Why You’ll Love These Maple Pumpkin Cookies

Okay, let me tell you why these cookies are about to become your new fall obsession. First off, they’re so soft—like, melt-in-your-mouth tender with just the right amount of chew. But the real magic? That warm blend of cinnamon, nutmeg, ginger, and cloves that makes every bite taste like autumn in cookie form. Plus, they’re ridiculously easy to whip up—no fancy equipment needed, just a bowl and a spoon (and maybe a little patience while they bake). Here’s why everyone in my house goes nuts for them:

  • Cozy spice heaven: That perfect balance of warm spices makes these cookies smell and taste like your favorite pumpkin pie—but in portable, snackable form.
  • Maple glaze magic: The drizzle?

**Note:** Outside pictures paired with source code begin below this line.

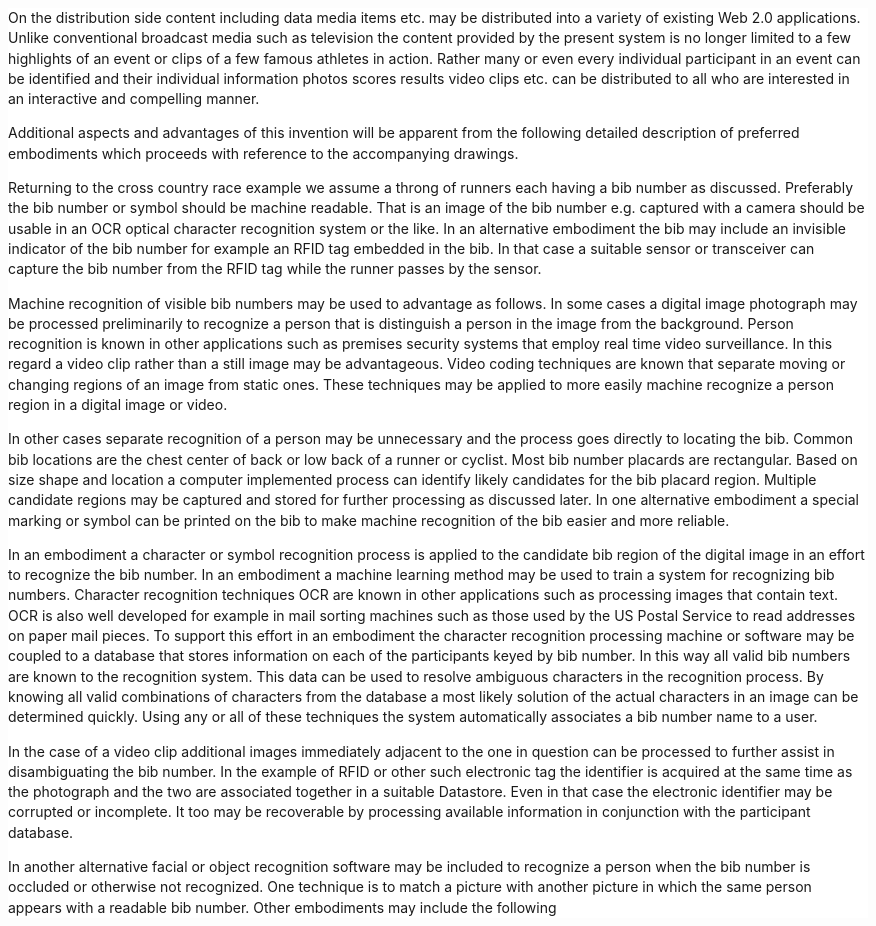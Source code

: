 On the distribution side content including data media items etc. may be distributed into a variety of existing Web 2.0 applications. Unlike conventional broadcast media such as television the content provided by the present system is no longer limited to a few highlights of an event or clips of a few famous athletes in action. Rather many or even every individual participant in an event can be identified and their individual information photos scores results video clips etc. can be distributed to all who are interested in an interactive and compelling manner.

Additional aspects and advantages of this invention will be apparent from the following detailed description of preferred embodiments which proceeds with reference to the accompanying drawings.

Returning to the cross country race example we assume a throng of runners each having a bib number as discussed. Preferably the bib number or symbol should be machine readable. That is an image of the bib number e.g. captured with a camera should be usable in an OCR optical character recognition system or the like. In an alternative embodiment the bib may include an invisible indicator of the bib number for example an RFID tag embedded in the bib. In that case a suitable sensor or transceiver can capture the bib number from the RFID tag while the runner passes by the sensor.

Machine recognition of visible bib numbers may be used to advantage as follows. In some cases a digital image photograph may be processed preliminarily to recognize a person that is distinguish a person in the image from the background. Person recognition is known in other applications such as premises security systems that employ real time video surveillance. In this regard a video clip rather than a still image may be advantageous. Video coding techniques are known that separate moving or changing regions of an image from static ones. These techniques may be applied to more easily machine recognize a person region in a digital image or video.

In other cases separate recognition of a person may be unnecessary and the process goes directly to locating the bib. Common bib locations are the chest center of back or low back of a runner or cyclist. Most bib number placards are rectangular. Based on size shape and location a computer implemented process can identify likely candidates for the bib placard region. Multiple candidate regions may be captured and stored for further processing as discussed later. In one alternative embodiment a special marking or symbol can be printed on the bib to make machine recognition of the bib easier and more reliable.

In an embodiment a character or symbol recognition process is applied to the candidate bib region of the digital image in an effort to recognize the bib number. In an embodiment a machine learning method may be used to train a system for recognizing bib numbers. Character recognition techniques OCR are known in other applications such as processing images that contain text. OCR is also well developed for example in mail sorting machines such as those used by the US Postal Service to read addresses on paper mail pieces. To support this effort in an embodiment the character recognition processing machine or software may be coupled to a database that stores information on each of the participants keyed by bib number. In this way all valid bib numbers are known to the recognition system. This data can be used to resolve ambiguous characters in the recognition process. By knowing all valid combinations of characters from the database a most likely solution of the actual characters in an image can be determined quickly. Using any or all of these techniques the system automatically associates a bib number name to a user.

In the case of a video clip additional images immediately adjacent to the one in question can be processed to further assist in disambiguating the bib number. In the example of RFID or other such electronic tag the identifier is acquired at the same time as the photograph and the two are associated together in a suitable Datastore. Even in that case the electronic identifier may be corrupted or incomplete. It too may be recoverable by processing available information in conjunction with the participant database.

In another alternative facial or object recognition software may be included to recognize a person when the bib number is occluded or otherwise not recognized. One technique is to match a picture with another picture in which the same person appears with a readable bib number. Other embodiments may include the following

Oh, it’s the crowning glory. Sweet, slightly caramel-like, and just sticky enough to make you lick your fingers.
  • One-bowl friendly: Minimal cleanup means more time for eating cookies (or, you know, pretending you’ll only have one).
  • Fall gathering hero: Bring these to any party, and watch them disappear faster than the pumpkin spice lattes.

Seriously, these cookies are like a warm hug in dessert form. And if my kids’ cookie-crumb-covered faces are any indication, you’re gonna love them too.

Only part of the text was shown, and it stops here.